I was wondering if anyone knew of any references to the levitical covenant among Reformed authors. I'm particularly looking for references to the levitical covenant as part of the progression of the covenant of grace. As I see it, the levitical covenant is indispensable to the covenant structure, and is like the Davidic covenant in that, in order for Christ to fulfill all things, He also had to fulfill the covenant with Levi as part of His priestly office. Moreover, I believe Zechariah 5:12-13 teaches that Christ must fulfill the levitical covenant in order to reign on the throne as both king and priest. The counsel of peace refers to both offices of priest and king.

Anyway, just looking for references.

Blessings,

KC


----------



## Peairtach (Jan 10, 2014)

God's dealings with the tribe of Levi are usually treated under the rubric of the Mosaic Covenant, just as the Levitical Economy/Dispensation/Administration is contemporaneous with the Mosaic Administration.
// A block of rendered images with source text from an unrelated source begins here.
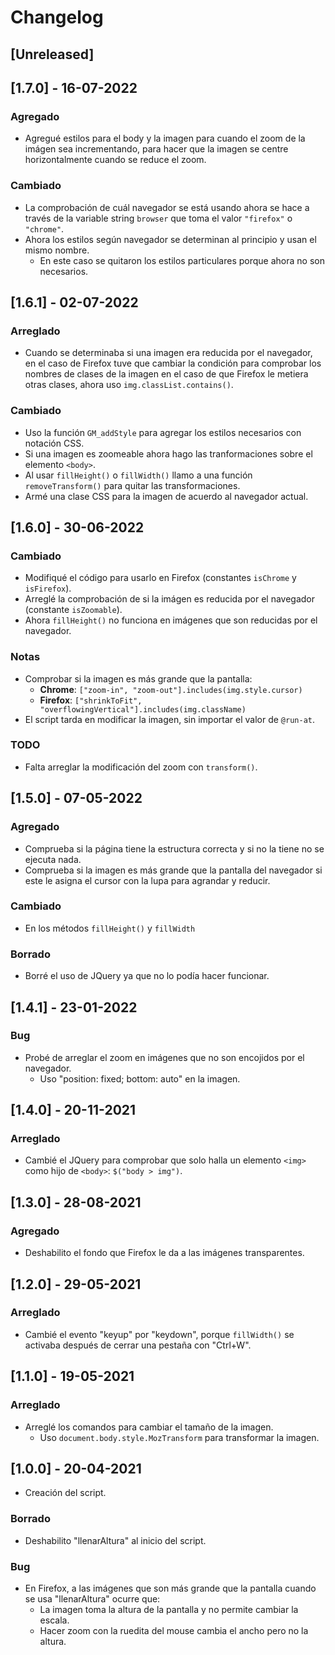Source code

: # Changelog

## [Unreleased]

## [1.7.0] - 16-07-2022

### Agregado

- Agregué estilos para el body y la imagen para cuando el zoom de la imágen sea incrementando, para hacer que la imagen se centre horizontalmente cuando se reduce el zoom.

### Cambiado

- La comprobación de cuál navegador se está usando ahora se hace a través de la variable string `browser` que toma el valor `"firefox"` o `"chrome"`.
- Ahora los estilos según navegador se determinan al principio y usan el mismo nombre.
    - En este caso se quitaron los estilos particulares porque ahora no son necesarios.

## [1.6.1] - 02-07-2022

### Arreglado

- Cuando se determinaba si una imagen era reducida por el navegador, en el caso de Firefox tuve que cambiar la condición para comprobar los nombres de clases de la imagen en el caso de que Firefox le metiera otras clases, ahora uso `img.classList.contains()`.

### Cambiado

- Uso la función `GM_addStyle` para agregar los estilos necesarios con notación CSS.
- Si una imagen es zoomeable ahora hago las tranformaciones sobre el elemento `<body>`.
- Al usar `fillHeight()` o `fillWidth()` llamo a una función `removeTransform()` para quitar las transformaciones.
- Armé una clase CSS para la imagen de acuerdo al navegador actual.

## [1.6.0] - 30-06-2022

### Cambiado

- Modifiqué el código para usarlo en Firefox (constantes `isChrome` y `isFirefox`).
- Arreglé la comprobación de si la imágen es reducida por el navegador (constante `isZoomable`).
- Ahora `fillHeight()` no funciona en imágenes que son reducidas por el navegador.

### Notas

- Comprobar si la imagen es más grande que la pantalla:
    - **Chrome**: `["zoom-in", "zoom-out"].includes(img.style.cursor)`
    - **Firefox**: `["shrinkToFit", "overflowingVertical"].includes(img.className)`
- El script tarda en modificar la imagen, sin importar el valor de `@run-at`.

### TODO

- Falta arreglar la modificación del zoom con `transform()`.

## [1.5.0] - 07-05-2022

### Agregado

- Comprueba si la página tiene la estructura correcta y si no la tiene no se ejecuta nada.
- Comprueba si la imagen es más grande que la pantalla del navegador si este le asigna el cursor con la lupa para agrandar y reducir.

### Cambiado

- En los métodos `fillHeight()` y `fillWidth`

### Borrado

- Borré el uso de JQuery ya que no lo podía hacer funcionar.

## [1.4.1] - 23-01-2022

### Bug

- Probé de arreglar el zoom en imágenes que no son encojidos por el navegador.
    - Uso "position: fixed; bottom: auto" en la imagen.

## [1.4.0] - 20-11-2021

### Arreglado

- Cambié el JQuery para comprobar que solo halla un elemento `<img>` como hijo de `<body>`: `$("body > img")`.

## [1.3.0] - 28-08-2021

### Agregado

- Deshabilito el fondo que Firefox le da a las imágenes transparentes.

## [1.2.0] - 29-05-2021

### Arreglado

- Cambié el evento "keyup" por "keydown", porque `fillWidth()` se activaba después de cerrar una pestaña con "Ctrl+W".

## [1.1.0] - 19-05-2021

### Arreglado

- Arreglé los comandos para cambiar el tamaño de la imagen.
    - Uso `document.body.style.MozTransform` para transformar la imagen.

## [1.0.0] - 20-04-2021

- Creación del script.

### Borrado

- Deshabilito "llenarAltura" al inicio del script.

### Bug

- En Firefox, a las imágenes que son más grande que la pantalla cuando se usa "llenarAltura" ocurre que:
    - La imagen toma la altura de la pantalla y no permite cambiar la escala.
    - Hacer zoom con la ruedita del mouse cambia el ancho pero no la altura.
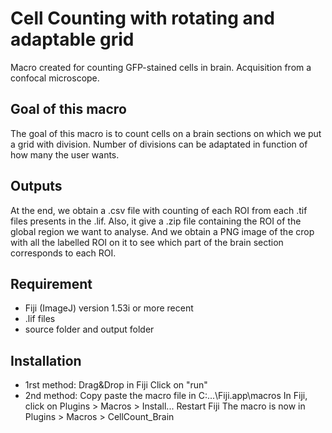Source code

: # Cell Counting with rotating and adaptable grid
 Macro created for counting GFP-stained cells in brain. Acquisition from a confocal microscope.
 
 
 ## Goal of this macro
 The goal of this macro is to count cells on a brain sections on which we put a grid with division.
 Number of divisions can be adaptated in function of how many the user wants.
 
 ## Outputs
 At the end, we obtain a .csv file with counting of each ROI from each .tif files presents in the .lif.
 Also, it give a .zip file containing the ROI of the global region we want to analyse.
 And we obtain a PNG image of the crop with all the labelled ROI on it to see which part of the brain section corresponds to each ROI.
 
 
 ## Requirement
- Fiji (ImageJ) version 1.53i or more recent
- .lif files
- source folder and output folder
	
 
 
 ## Installation
- 1rst method: 
		Drag&Drop in Fiji
		Click on "run"
- 2nd method:
		Copy paste the macro file in 	C:\...\Fiji.app\macros
		In Fiji, click on Plugins > Macros > Install...
		Restart Fiji
		The macro is now in Plugins > Macros > CellCount_Brain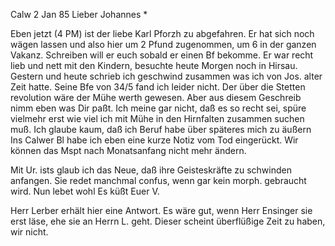  Calw 2 Jan 85
Lieber Johannes <Hesse>*

Eben jetzt (4 PM) ist der liebe Karl Pforzh zu abgefahren. Er hat sich noch wägen lassen und also hier um 2 Pfund zugenommen, um 6 in der ganzen Vakanz. Schreiben will er euch sobald er einen Bf bekomme. Er war recht lieb und nett mit den Kindern, besuchte heute Morgen noch in Hirsau. 
Gestern und heute schrieb ich geschwind zusammen was ich von Jos. alter Zeit hatte. Seine Bfe von 34/5 fand ich leider nicht. Der über die Stetten revolution wäre der Mühe werth gewesen. Aber aus diesem Geschreib nimm eben was Dir paßt. Ich meine gar nicht, daß es so recht sei, spüre vielmehr erst wie viel ich mit Mühe in den Hirnfalten zusammen suchen muß. Ich glaube kaum, daß ich Beruf habe über späteres mich zu äußern Ins Calwer Bl habe ich eben eine kurze Notiz vom Tod eingerückt. Wir können das Mspt nach Monatsanfang nicht mehr ändern.

Mit Ur. ists glaub ich das Neue, daß ihre Geisteskräfte zu schwinden anfangen. Sie redet manchmal confus, wenn gar kein morph. gebraucht wird. 
 Nun lebet wohl
 Es küßt Euer V.

Herr Lerber erhält hier eine Antwort. Es wäre gut, wenn Herr Ensinger sie erst läse, ehe sie an Herrn L. geht. Dieser scheint überflüßige Zeit zu haben, wir nicht.
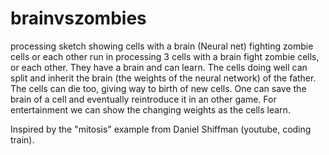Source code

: # brainvszombies
processing sketch showing cells with a brain (Neural net) fighting zombie cells or each other 
run in processing 3
cells with a brain fight zombie cells, or each other. They have a brain and can learn. The cells doing well can split and inherit the brain (the weights of the neural network) of the father. 
The cells can die too, giving way to birth of new cells. 
One can save the brain of a cell and eventually reintroduce it in an other game. 
For entertainment we can show the changing weights as the cells learn. 

Inspired by the "mitosis" example from Daniel Shiffman (youtube, coding train). 
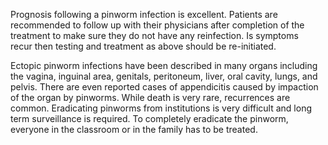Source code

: Prognosis following a pinworm infection is excellent. Patients are recommended to follow up with their physicians after completion of the treatment to make sure they do not have any reinfection. Is symptoms recur then testing and treatment as above should be re-initiated.

Ectopic pinworm infections have been described in many organs including the vagina, inguinal area, genitals, peritoneum, liver, oral cavity, lungs, and pelvis. There are even reported cases of appendicitis caused by impaction of the organ by pinworms. While death is very rare, recurrences are common. Eradicating pinworms from institutions is very difficult and long term surveillance is required. To completely eradicate the pinworm, everyone in the classroom or in the family has to be treated.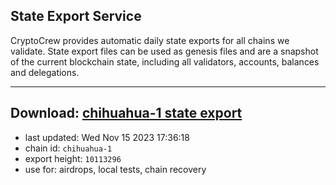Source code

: ## State Export Service
CryptoCrew provides automatic daily state exports for all chains we validate. State export files can be used as genesis files and are a snapshot of the current blockchain state, including all validators, accounts, balances and delegations.

---
**Download: [chihuahua-1 state export](https://dl.ccvalidators.com/SERVICE/chihuahua/chihuahua-1_export_10113296.json)**
---

- last updated: Wed Nov 15 2023 17:36:18
- chain id: `chihuahua-1`
- export height: `10113296`
- use for: airdrops, local tests, chain recovery
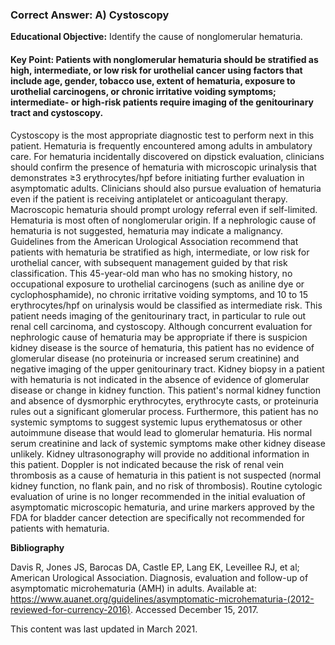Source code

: 
### Correct Answer: A) Cystoscopy 

**Educational Objective:** Identify the cause of nonglomerular hematuria.

#### **Key Point:** Patients with nonglomerular hematuria should be stratified as high, intermediate, or low risk for urothelial cancer using factors that include age, gender, tobacco use, extent of hematuria, exposure to urothelial carcinogens, or chronic irritative voiding symptoms; intermediate- or high-risk patients require imaging of the genitourinary tract and cystoscopy.

Cystoscopy is the most appropriate diagnostic test to perform next in this patient. Hematuria is frequently encountered among adults in ambulatory care. For hematuria incidentally discovered on dipstick evaluation, clinicians should confirm the presence of hematuria with microscopic urinalysis that demonstrates ≥3 erythrocytes/hpf before initiating further evaluation in asymptomatic adults. Clinicians should also pursue evaluation of hematuria even if the patient is receiving antiplatelet or anticoagulant therapy. Macroscopic hematuria should prompt urology referral even if self-limited. Hematuria is most often of nonglomerular origin. If a nephrologic cause of hematuria is not suggested, hematuria may indicate a malignancy. Guidelines from the American Urological Association recommend that patients with hematuria be stratified as high, intermediate, or low risk for urothelial cancer, with subsequent management guided by that risk classification. This 45-year-old man who has no smoking history, no occupational exposure to urothelial carcinogens (such as aniline dye or cyclophosphamide), no chronic irritative voiding symptoms, and 10 to 15 erythrocytes/hpf on urinalysis would be classified as intermediate risk. This patient needs imaging of the genitourinary tract, in particular to rule out renal cell carcinoma, and cystoscopy. Although concurrent evaluation for nephrologic cause of hematuria may be appropriate if there is suspicion kidney disease is the source of hematuria, this patient has no evidence of glomerular disease (no proteinuria or increased serum creatinine) and negative imaging of the upper genitourinary tract.
Kidney biopsy in a patient with hematuria is not indicated in the absence of evidence of glomerular disease or change in kidney function. This patient's normal kidney function and absence of dysmorphic erythrocytes, erythrocyte casts, or proteinuria rules out a significant glomerular process. Furthermore, this patient has no systemic symptoms to suggest systemic lupus erythematosus or other autoimmune disease that would lead to glomerular hematuria. His normal serum creatinine and lack of systemic symptoms make other kidney disease unlikely.
Kidney ultrasonography will provide no additional information in this patient. Doppler is not indicated because the risk of renal vein thrombosis as a cause of hematuria in this patient is not suspected (normal kidney function, no flank pain, and no risk of thrombosis).
Routine cytologic evaluation of urine is no longer recommended in the initial evaluation of asymptomatic microscopic hematuria, and urine markers approved by the FDA for bladder cancer detection are specifically not recommended for patients with hematuria.

**Bibliography**

Davis R, Jones JS, Barocas DA, Castle EP, Lang EK, Leveillee RJ, et al; American Urological Association. Diagnosis, evaluation and follow-up of asymptomatic microhematuria (AMH) in adults. Available at: https://www.auanet.org/guidelines/asymptomatic-microhematuria-(2012-reviewed-for-currency-2016). Accessed December 15, 2017.

This content was last updated in March 2021.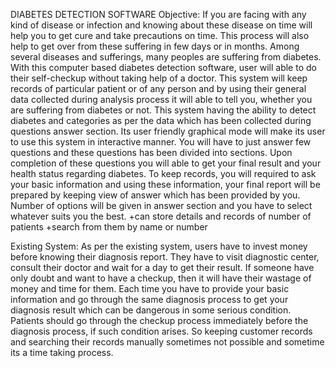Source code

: DIABETES DETECTION SOFTWARE
Objective:
If you are facing with any kind of disease or infection and knowing about these disease on time will help you to get cure and take precautions on time. This process will also help to get over from these suffering in few days or in months. Among several diseases and sufferings, many peoples are suffering from diabetes. With this computer based diabetes detection software, user will able to do their self-checkup without taking help of a doctor. This system will keep records of particular patient or of any person and by using their general data collected during analysis process it will able to tell you, whether you are suffering from diabetes or not. This system having the ability to detect diabetes and categories as per the data which has been collected during questions answer section. Its user friendly graphical mode will make its user to use this system in interactive manner. You will have to just answer few questions and these questions has been divided into sections. Upon completion of these questions you will able to get your final result and your health status regarding diabetes. To keep records, you will required to ask your basic information and using these information, your final report will be prepared by keeping view of answer which has been provided by you. Number of options will be given in answer section and you have to select whatever suits you the best.
+can store details and records of number of patients
+search from them by name or number


Existing System:
As per the existing system, users have to invest money before knowing their diagnosis report. They have to visit diagnostic center, consult their doctor and wait for a day to get their result. If someone have only doubt and want to have a checkup, then it will have their wastage of money and time for them. Each time you have to provide your basic information and go through the same diagnosis process to get your diagnosis result which can be dangerous in some serious condition. Patients should go through the checkup process immediately before the diagnosis process, if such condition arises. So keeping customer records and searching their records manually sometimes not possible and sometime its a time taking process.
The Book of Hebrews, and sound commentaries thereon would be the place to start on Christ's priesthood in comparison and contrast with that of the Levitical High Priest, shew us that Christ is a king and priest after the order of Melchisedek rather than Levi. 

The Levitical Priesthood, in particular the High Priesthood, and the Kingship, were kept distinct in Israel.


----------



## Dearly Bought (Jan 10, 2014)

Try _The Tree of Promise_ by Alexander Stewart for an understanding of the role of the Levites in the Mosaic economy of the Covenant of Grace.


----------